Writer-director Drew Goddard first came on the scene writing for Buffy the Vampire Slayer and Angel, then J.J. Abrams projects Alias, Lost, and Cloverfield, followed by The Martian movie and Netflix’s Daredevil before his current stint on High Potential (reviewed here last week). This explains how Bad Times at the El Royale is both hip and fresh, and why it also brings the style.

It’s a slower paced Tarantino or Robert Rodriguez dark tale. Key to the vibe and authenticity of the movie is its soundtrack by Michael Giacchino, but even greater is the influence of Goddard’s selection of 1960s rock, pop, and R&B songs, which create the historical ambiance as much as the costumes, set design colors, and period fabrics. Erivo does double duty, belting out some smooth renditions of several popular songs. Seamus McGarvey’s cinematography and the set might recall the remote lair of Kingsman: The Golden Circle.
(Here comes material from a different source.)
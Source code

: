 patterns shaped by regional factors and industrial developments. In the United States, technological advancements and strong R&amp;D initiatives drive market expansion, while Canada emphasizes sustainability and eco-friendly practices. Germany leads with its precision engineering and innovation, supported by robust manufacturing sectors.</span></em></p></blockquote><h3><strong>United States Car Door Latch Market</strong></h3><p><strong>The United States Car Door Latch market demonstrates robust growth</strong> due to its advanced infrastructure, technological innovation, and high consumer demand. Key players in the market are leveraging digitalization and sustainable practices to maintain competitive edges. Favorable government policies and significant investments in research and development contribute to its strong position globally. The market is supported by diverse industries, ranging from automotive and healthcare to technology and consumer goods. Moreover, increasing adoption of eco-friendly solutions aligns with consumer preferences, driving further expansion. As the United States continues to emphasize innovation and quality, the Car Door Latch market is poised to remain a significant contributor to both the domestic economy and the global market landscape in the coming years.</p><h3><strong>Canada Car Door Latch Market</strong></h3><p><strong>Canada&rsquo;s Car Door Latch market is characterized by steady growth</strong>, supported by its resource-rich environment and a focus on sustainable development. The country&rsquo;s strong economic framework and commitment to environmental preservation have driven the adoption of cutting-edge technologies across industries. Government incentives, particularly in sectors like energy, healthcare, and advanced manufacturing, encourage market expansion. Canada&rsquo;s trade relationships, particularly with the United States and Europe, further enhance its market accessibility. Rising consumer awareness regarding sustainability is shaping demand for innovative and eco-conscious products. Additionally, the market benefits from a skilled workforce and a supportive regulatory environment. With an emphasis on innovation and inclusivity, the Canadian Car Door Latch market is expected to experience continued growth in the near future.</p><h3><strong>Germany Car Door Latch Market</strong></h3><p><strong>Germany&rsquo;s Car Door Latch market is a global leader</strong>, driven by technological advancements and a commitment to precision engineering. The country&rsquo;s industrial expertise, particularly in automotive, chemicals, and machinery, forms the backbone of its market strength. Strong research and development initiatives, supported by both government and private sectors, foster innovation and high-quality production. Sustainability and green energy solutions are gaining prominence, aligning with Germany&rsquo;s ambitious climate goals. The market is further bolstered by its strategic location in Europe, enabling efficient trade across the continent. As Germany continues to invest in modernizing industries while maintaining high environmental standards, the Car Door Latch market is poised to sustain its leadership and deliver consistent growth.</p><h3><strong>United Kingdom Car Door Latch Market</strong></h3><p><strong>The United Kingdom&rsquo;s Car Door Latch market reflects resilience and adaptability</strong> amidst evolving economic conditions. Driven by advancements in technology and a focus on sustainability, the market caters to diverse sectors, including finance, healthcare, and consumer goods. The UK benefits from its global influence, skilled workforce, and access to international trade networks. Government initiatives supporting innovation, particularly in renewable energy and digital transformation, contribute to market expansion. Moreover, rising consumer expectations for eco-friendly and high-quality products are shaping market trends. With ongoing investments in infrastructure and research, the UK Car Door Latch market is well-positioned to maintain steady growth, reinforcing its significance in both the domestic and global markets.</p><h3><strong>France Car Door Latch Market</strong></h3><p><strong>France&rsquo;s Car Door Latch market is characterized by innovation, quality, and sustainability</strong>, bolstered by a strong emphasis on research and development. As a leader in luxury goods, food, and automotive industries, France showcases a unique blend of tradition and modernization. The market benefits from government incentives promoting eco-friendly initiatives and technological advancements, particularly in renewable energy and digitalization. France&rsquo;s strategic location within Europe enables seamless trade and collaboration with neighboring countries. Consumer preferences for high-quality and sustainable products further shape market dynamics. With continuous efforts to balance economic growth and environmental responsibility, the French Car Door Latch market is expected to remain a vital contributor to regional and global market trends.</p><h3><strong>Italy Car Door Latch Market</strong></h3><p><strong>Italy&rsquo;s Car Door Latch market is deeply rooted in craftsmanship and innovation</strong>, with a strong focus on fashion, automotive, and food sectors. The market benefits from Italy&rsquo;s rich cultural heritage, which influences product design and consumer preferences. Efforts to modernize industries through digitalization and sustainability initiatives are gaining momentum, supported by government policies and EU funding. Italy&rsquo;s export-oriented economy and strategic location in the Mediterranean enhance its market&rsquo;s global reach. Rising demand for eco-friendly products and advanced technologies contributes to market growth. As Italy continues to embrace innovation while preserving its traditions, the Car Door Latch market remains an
McGarvey knows how to frame his scenes. It’s hard to believe the sprawling hotel isn’t real–it’s a set in Canada, but looks like a place you visited in your distant past on your way to one of the national parks.
Blink and you’ll miss Nick Offerman in a flashback scene.

It’s the rare instance where the least charismatic player is Chris Hemsworth. Watch it for Goddard’s work, or if you’re a fan of any of the actors, especially for Lewis Pullman. Bad Times at the El Royale is now streaming on Prime Video.